Task details:
Only the text carries over: repeat the records exactly and drop the images.

Source data START

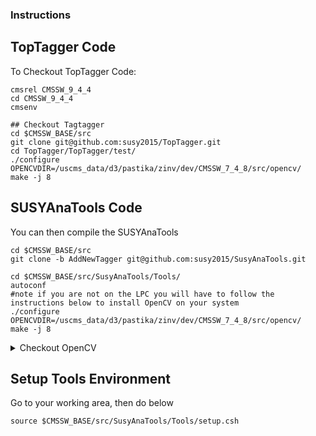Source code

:### Instructions

## TopTagger Code

To Checkout TopTagger Code:

```
cmsrel CMSSW_9_4_4
cd CMSSW_9_4_4
cmsenv

## Checkout Tagtagger
cd $CMSSW_BASE/src
git clone git@github.com:susy2015/TopTagger.git
cd TopTagger/TopTagger/test/
./configure OPENCVDIR=/uscms_data/d3/pastika/zinv/dev/CMSSW_7_4_8/src/opencv/
make -j 8 
```

## SUSYAnaTools Code

You can then compile the SUSYAnaTools
```
cd $CMSSW_BASE/src
git clone -b AddNewTagger git@github.com:susy2015/SusyAnaTools.git

cd $CMSSW_BASE/src/SusyAnaTools/Tools/
autoconf
#note if you are not on the LPC you will have to follow the instructions below to install OpenCV on your system
./configure OPENCVDIR=/uscms_data/d3/pastika/zinv/dev/CMSSW_7_4_8/src/opencv/
make -j 8 
```

<details> <summary> Checkout OpenCV </summary>
```
cd $CMSSW_BASE/src
git clone git@github.com:susy2015/opencv.git
cd opencv
git checkout 3.1.0_StopBugFix
cmake .
make -j 8
```
</details>


## Setup Tools Environment
Go to your working area, then do below
```
source $CMSSW_BASE/src/SusyAnaTools/Tools/setup.csh
```


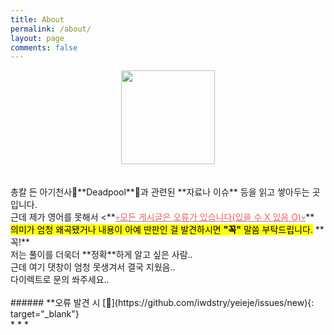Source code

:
 ```yaml
---
title: About
permalink: /about/
layout: page
comments: false
---
```



<center>
 <img src="https://user-images.githubusercontent.com/74714697/100357357-e9df6b80-3037-11eb-9cdb-fd243f2cb191.png" width="150px" height="150px">
</center>
<br/>
<br/>
총칼 든 아기천사👶**Deadpool**👶과 관련된 **자료나 이슈** 등을 읽고 쌓아두는 곳입니다. <br/>
근데 제가 영어를 못해서 <**<span style="color:#F15F5F"><u>💀모든 게시글은 오류가 있습니다(있을 수 X 있음 O)💀</u></span>**<br/>
<mark>의미가 엄청 왜곡됐거나 내용이 아예 딴판인 걸 발견하시면 <b>"꼭"</b> 말씀 부탁드립니다.</mark> **꼭!**<br/>
저는 풀이를 더욱더 **정확**하게 알고 싶은 사람.. <br/> 근데 여기 댓창이 엄청 못생겨서 결국 지웠음..<br/>
다이렉트로 문의 쏴주세요..
<br/>
<br/>
###### **오류 발견 시 [💌](https://github.com/iwdstry/yeieje/issues/new){: target="_blank"} 
<br/>
* * *
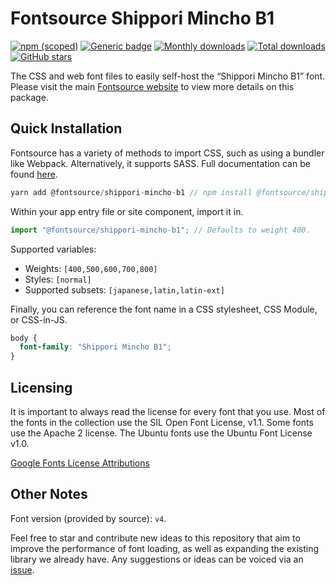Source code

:# Fontsource Shippori Mincho B1

[![npm (scoped)](https://img.shields.io/npm/v/@fontsource/shippori-mincho-b1?color=brightgreen)](https://www.npmjs.com/package/@fontsource/shippori-mincho-b1) [![Generic badge](https://img.shields.io/badge/fontsource-passing-brightgreen)](https://github.com/fontsource/fontsource) [![Monthly downloads](https://badgen.net/npm/dm/@fontsource/shippori-mincho-b1)](https://github.com/fontsource/fontsource) [![Total downloads](https://badgen.net/npm/dt/@fontsource/shippori-mincho-b1)](https://github.com/fontsource/fontsource) [![GitHub stars](https://img.shields.io/github/stars/fontsource/fontsource.svg?style=social&label=Star)](https://github.com/fontsource/fontsource/stargazers)

The CSS and web font files to easily self-host the “Shippori Mincho B1” font. Please visit the main [Fontsource website](https://fontsource.org/fonts/shippori-mincho-b1) to view more details on this package.

## Quick Installation

Fontsource has a variety of methods to import CSS, such as using a bundler like Webpack. Alternatively, it supports SASS. Full documentation can be found [here](https://fontsource.org/docs/introduction).

```javascript
yarn add @fontsource/shippori-mincho-b1 // npm install @fontsource/shippori-mincho-b1
```

Within your app entry file or site component, import it in.

```javascript
import "@fontsource/shippori-mincho-b1"; // Defaults to weight 400.
```

Supported variables:

- Weights: `[400,500,600,700,800]`
- Styles: `[normal]`
- Supported subsets: `[japanese,latin,latin-ext]`

Finally, you can reference the font name in a CSS stylesheet, CSS Module, or CSS-in-JS.

```css
body {
  font-family: "Shippori Mincho B1";
}
```

## Licensing

It is important to always read the license for every font that you use.
Most of the fonts in the collection use the SIL Open Font License, v1.1. Some fonts use the Apache 2 license. The Ubuntu fonts use the Ubuntu Font License v1.0.

[Google Fonts License Attributions](https://fonts.google.com/attribution)

## Other Notes

Font version (provided by source): `v4`.

Feel free to star and contribute new ideas to this repository that aim to improve the performance of font loading, as well as expanding the existing library we already have. Any suggestions or ideas can be voiced via an [issue](https://github.com/fontsource/fontsource/issues).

Source data END

Written answer:
Source code

:### Instructions

## TopTagger Code

To Checkout TopTagger Code:

```
cmsrel CMSSW_9_4_4
cd CMSSW_9_4_4
cmsenv

## Checkout Tagtagger
cd $CMSSW_BASE/src
git clone git@github.com:susy2015/TopTagger.git
cd TopTagger/TopTagger/test/
./configure OPENCVDIR=/uscms_data/d3/pastika/zinv/dev/CMSSW_7_4_8/src/opencv/
make -j 8 
```

## SUSYAnaTools Code

You can then compile the SUSYAnaTools
```
cd $CMSSW_BASE/src
git clone -b AddNewTagger git@github.com:susy2015/SusyAnaTools.git

cd $CMSSW_BASE/src/SusyAnaTools/Tools/
autoconf
#note if you are not on the LPC you will have to follow the instructions below to install OpenCV on your system
./configure OPENCVDIR=/uscms_data/d3/pastika/zinv/dev/CMSSW_7_4_8/src/opencv/
make -j 8 
```

<details> <summary> Checkout OpenCV </summary>
```
cd $CMSSW_BASE/src
git clone git@github.com:susy2015/opencv.git
cd opencv
git checkout 3.1.0_StopBugFix
cmake .
make -j 8
```
</details>


## Setup Tools Environment
Go to your working area, then do below
```
source $CMSSW_BASE/src/SusyAnaTools/Tools/setup.csh
```


Source code

:
 ```yaml
---
title: About
permalink: /about/
layout: page
comments: false
---
```



<center>
 <img src="https://user-images.githubusercontent.com/74714697/100357357-e9df6b80-3037-11eb-9cdb-fd243f2cb191.png" width="150px" height="150px">
</center>
<br/>
<br/>
총칼 든 아기천사👶**Deadpool**👶과 관련된 **자료나 이슈** 등을 읽고 쌓아두는 곳입니다. <br/>
근데 제가 영어를 못해서 <**<span style="color:#F15F5F"><u>💀모든 게시글은 오류가 있습니다(있을 수 X 있음 O)💀</u></span>**<br/>
<mark>의미가 엄청 왜곡됐거나 내용이 아예 딴판인 걸 발견하시면 <b>"꼭"</b> 말씀 부탁드립니다.</mark> **꼭!**<br/>
저는 풀이를 더욱더 **정확**하게 알고 싶은 사람.. <br/> 근데 여기 댓창이 엄청 못생겨서 결국 지웠음..<br/>
다이렉트로 문의 쏴주세요..
<br/>
<br/>
###### **오류 발견 시 [💌](https://github.com/iwdstry/yeieje/issues/new){: target="_blank"} 
<br/>
* * *
Source code

:# Fontsource Shippori Mincho B1

[![npm (scoped)](https://img.shields.io/npm/v/@fontsource/shippori-mincho-b1?color=brightgreen)](https://www.npmjs.com/package/@fontsource/shippori-mincho-b1) [![Generic badge](https://img.shields.io/badge/fontsource-passing-brightgreen)](https://github.com/fontsource/fontsource) [![Monthly downloads](https://badgen.net/npm/dm/@fontsource/shippori-mincho-b1)](https://github.com/fontsource/fontsource) [![Total downloads](https://badgen.net/npm/dt/@fontsource/shippori-mincho-b1)](https://github.com/fontsource/fontsource) [![GitHub stars](https://img.shields.io/github/stars/fontsource/fontsource.svg?style=social&label=Star)](https://github.com/fontsource/fontsource/stargazers)

The CSS and web font files to easily self-host the “Shippori Mincho B1” font. Please visit the main [Fontsource website](https://fontsource.org/fonts/shippori-mincho-b1) to view more details on this package.

## Quick Installation

Fontsource has a variety of methods to import CSS, such as using a bundler like Webpack. Alternatively, it supports SASS. Full documentation can be found [here](https://fontsource.org/docs/introduction).

```javascript
yarn add @fontsource/shippori-mincho-b1 // npm install @fontsource/shippori-mincho-b1
```

Within your app entry file or site component, import it in.

```javascript
import "@fontsource/shippori-mincho-b1"; // Defaults to weight 400.
```

Supported variables:

- Weights: `[400,500,600,700,800]`
- Styles: `[normal]`
- Supported subsets: `[japanese,latin,latin-ext]`

Finally, you can reference the font name in a CSS stylesheet, CSS Module, or CSS-in-JS.

```css
body {
  font-family: "Shippori Mincho B1";
}
```

## Licensing

It is important to always read the license for every font that you use.
Most of the fonts in the collection use the SIL Open Font License, v1.1. Some fonts use the Apache 2 license. The Ubuntu fonts use the Ubuntu Font License v1.0.

[Google Fonts License Attributions](https://fonts.google.com/attribution)

## Other Notes

Font version (provided by source): `v4`.

Feel free to star and contribute new ideas to this repository that aim to improve the performance of font loading, as well as expanding the existing library we already have. Any suggestions or ideas can be voiced via an [issue](https://github.com/fontsource/fontsource/issues).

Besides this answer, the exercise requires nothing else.